Take a ride on the Python side

First, we need to be able to pass multiple inputs to our Rust function. We'll do that by using the args argument when we register our expression. Add the following to minimal_plugins/__init__.py:

def sum_i64(expr: IntoExprColumn, other: IntoExprColumn) -> pl.Expr:
    return register_plugin_function(
        args=[expr, other],
        plugin_path=LIB,
        function_name="sum_i64",
        is_elementwise=True,
    )

I’ve got 1100011 problems but binary ain't one

Time to write a binary function, in the sense that it takes two columns as input and produces a third. Polars gives us a handy broadcast_binary_elementwise function for computing binary elementwise operations!

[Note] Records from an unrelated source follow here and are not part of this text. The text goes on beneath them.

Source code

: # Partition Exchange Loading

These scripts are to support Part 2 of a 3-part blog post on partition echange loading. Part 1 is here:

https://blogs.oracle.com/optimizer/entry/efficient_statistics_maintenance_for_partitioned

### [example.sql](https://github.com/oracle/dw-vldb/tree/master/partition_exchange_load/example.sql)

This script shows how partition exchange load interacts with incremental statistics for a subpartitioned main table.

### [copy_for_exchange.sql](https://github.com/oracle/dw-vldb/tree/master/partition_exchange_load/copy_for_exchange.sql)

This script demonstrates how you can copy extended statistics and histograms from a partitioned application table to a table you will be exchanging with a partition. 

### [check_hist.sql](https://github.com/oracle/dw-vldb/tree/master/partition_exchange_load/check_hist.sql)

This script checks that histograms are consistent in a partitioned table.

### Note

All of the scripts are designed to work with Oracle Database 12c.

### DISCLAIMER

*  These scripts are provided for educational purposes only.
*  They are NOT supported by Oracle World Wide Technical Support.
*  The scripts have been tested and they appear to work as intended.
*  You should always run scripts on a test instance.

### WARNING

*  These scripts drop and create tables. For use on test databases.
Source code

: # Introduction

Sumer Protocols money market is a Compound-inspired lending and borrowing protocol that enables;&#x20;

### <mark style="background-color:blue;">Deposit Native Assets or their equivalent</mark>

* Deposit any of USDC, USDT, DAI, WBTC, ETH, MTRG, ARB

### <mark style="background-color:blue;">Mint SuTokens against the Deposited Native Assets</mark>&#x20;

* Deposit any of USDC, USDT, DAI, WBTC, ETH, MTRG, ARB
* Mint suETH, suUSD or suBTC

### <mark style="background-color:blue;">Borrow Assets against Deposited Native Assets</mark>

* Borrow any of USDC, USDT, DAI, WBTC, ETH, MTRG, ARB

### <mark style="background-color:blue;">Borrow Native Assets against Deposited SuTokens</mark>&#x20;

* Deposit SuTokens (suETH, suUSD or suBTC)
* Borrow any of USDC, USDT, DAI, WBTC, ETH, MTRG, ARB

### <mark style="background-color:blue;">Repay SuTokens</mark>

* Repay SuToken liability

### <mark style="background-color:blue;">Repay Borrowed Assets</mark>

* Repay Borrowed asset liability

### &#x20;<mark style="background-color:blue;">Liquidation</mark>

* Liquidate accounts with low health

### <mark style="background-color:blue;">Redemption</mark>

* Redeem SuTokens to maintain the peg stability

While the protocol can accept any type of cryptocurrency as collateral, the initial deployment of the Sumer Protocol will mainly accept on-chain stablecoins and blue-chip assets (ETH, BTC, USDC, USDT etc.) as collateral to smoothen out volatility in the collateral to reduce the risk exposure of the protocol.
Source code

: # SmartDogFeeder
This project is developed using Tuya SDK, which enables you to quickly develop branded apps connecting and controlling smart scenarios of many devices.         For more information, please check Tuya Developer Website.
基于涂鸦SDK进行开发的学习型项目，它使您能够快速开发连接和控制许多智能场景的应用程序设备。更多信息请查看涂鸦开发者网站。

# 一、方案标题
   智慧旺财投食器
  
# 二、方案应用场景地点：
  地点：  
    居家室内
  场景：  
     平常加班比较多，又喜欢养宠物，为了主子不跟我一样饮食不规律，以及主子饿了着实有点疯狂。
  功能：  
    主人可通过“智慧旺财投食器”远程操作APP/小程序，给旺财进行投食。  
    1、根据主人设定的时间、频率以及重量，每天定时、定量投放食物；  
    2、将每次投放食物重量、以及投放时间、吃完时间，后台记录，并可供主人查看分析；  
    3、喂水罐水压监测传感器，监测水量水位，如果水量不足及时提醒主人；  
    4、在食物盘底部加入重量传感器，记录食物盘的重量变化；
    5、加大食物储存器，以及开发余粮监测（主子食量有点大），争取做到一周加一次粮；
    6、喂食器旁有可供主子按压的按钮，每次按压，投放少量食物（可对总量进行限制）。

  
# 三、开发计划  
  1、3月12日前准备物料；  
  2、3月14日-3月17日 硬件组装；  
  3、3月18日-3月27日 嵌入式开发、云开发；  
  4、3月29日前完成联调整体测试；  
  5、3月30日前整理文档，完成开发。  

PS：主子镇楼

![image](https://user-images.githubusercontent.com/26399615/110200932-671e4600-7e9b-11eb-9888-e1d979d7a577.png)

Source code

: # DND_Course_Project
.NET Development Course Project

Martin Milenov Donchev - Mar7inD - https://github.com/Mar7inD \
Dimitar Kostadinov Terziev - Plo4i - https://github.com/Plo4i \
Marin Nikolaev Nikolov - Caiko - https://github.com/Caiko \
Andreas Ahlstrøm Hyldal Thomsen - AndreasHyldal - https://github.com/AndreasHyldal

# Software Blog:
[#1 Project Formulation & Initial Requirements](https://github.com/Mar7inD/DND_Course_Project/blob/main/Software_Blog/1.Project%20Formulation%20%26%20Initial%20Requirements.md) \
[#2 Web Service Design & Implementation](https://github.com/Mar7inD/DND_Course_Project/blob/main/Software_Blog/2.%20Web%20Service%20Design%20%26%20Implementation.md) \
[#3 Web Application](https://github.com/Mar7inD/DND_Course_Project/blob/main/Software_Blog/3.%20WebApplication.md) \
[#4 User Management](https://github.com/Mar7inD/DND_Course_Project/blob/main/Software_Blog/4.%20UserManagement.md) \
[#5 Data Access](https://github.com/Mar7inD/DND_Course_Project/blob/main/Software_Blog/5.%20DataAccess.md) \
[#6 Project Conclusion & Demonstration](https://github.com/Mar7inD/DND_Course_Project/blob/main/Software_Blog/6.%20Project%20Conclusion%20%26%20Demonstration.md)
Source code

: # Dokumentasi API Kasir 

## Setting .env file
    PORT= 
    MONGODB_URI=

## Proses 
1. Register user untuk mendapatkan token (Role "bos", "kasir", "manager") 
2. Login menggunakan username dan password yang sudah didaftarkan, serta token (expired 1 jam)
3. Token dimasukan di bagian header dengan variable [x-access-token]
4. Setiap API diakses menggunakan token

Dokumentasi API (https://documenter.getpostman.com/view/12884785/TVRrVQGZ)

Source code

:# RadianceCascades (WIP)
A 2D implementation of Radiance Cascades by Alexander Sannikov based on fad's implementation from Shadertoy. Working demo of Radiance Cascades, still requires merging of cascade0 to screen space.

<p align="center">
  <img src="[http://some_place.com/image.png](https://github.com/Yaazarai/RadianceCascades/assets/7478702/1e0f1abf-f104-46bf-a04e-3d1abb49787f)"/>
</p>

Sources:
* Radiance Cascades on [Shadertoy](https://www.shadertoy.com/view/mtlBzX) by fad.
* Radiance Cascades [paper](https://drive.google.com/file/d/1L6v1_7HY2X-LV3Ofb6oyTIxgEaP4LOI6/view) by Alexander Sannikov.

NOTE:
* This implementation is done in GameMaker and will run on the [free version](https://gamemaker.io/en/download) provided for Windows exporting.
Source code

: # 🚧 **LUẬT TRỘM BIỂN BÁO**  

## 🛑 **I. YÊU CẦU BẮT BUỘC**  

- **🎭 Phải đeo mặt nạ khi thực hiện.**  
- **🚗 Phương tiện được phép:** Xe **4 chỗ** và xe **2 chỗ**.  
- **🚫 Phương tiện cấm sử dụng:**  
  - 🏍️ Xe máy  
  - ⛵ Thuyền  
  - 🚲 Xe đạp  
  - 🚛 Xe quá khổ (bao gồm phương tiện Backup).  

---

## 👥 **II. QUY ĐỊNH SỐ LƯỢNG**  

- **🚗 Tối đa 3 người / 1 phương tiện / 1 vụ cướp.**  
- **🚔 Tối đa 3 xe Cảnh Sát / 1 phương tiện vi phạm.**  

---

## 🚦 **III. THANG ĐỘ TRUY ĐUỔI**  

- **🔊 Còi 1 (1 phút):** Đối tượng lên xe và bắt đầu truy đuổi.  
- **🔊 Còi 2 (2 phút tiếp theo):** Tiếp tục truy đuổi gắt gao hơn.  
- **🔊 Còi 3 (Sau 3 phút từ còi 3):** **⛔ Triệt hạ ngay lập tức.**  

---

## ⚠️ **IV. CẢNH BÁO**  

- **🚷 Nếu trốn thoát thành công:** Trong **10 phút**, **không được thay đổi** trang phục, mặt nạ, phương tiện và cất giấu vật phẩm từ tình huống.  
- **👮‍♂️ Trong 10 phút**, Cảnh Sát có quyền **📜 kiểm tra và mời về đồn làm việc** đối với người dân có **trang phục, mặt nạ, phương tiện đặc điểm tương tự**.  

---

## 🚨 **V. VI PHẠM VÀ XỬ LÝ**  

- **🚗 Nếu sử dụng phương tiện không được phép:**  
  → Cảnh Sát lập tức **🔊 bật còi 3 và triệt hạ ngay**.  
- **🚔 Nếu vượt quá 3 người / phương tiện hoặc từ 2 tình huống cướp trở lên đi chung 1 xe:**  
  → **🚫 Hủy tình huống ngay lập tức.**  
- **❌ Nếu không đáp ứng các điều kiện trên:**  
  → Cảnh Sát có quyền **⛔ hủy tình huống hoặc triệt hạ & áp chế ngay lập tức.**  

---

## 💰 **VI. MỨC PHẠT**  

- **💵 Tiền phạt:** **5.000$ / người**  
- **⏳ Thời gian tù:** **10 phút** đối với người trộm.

Add the following to src/expressions.rs:

#[polars_expr(output_type=Int64)]
fn sum_i64(inputs: &[Series]) -> PolarsResult<Series> {
    let left: &Int64Chunked = inputs[0].i64()?;
    let right: &Int64Chunked = inputs[1].i64()?;
    // Note: there's a faster way of summing two columns, see
    // section 7.
    let out: Int64Chunked = broadcast_binary_elementwise(
        left,
        right,
        |left: Option<i64>, right: Option<i64>| match (left, right) {
            (Some(left), Some(right)) => Some(left + right),
            _ => None,
        },
    );
    Ok(out.into_series())
}
Note that you'll also need to add
use polars::prelude::arity::broadcast_binary_elementwise;
to the top of the src/expressions.rs file.

Note

There's a faster way of implementing this particular operation, which we'll cover later in the tutorial in Branch mispredictions.

The idea is:

  • for each row, if both left and right are valid (i.e. they are both Some), then we sum them;
  • if either of them is missing (None), then we return None.

To try it out, remember to first compile with maturin develop (or maturin develop --release if you're benchmarking). Then if you make a run.py file with

import polars as pl
import minimal_plugin as mp

df = pl.DataFrame({'a': [1, 5, 2], 'b': [3, None, -1]})
print(df.with_columns(a_plus_b=mp.sum_i64('a', 'b')))
then python run.py should produce
shape: (3, 3)
┌─────┬──────┬──────────┐
│ a   ┆ b    ┆ a_plus_b │
│ --- ┆ ---  ┆ ---      │
│ i64 ┆ i64  ┆ i64      │
╞═════╪══════╪══════════╡
│ 1   ┆ 3    ┆ 4        │
│ 5   ┆ null ┆ null     │
│ 2   ┆ -1   ┆ 1        │
└─────┴──────┴──────────┘

Get over your exercises

It's widely acknowledged that the best way to learn is by doing.

Can you make sum_numeric (a generic version of sum_i64)? Can you support the case when left and right are of different types, e.g. i8 plus i16?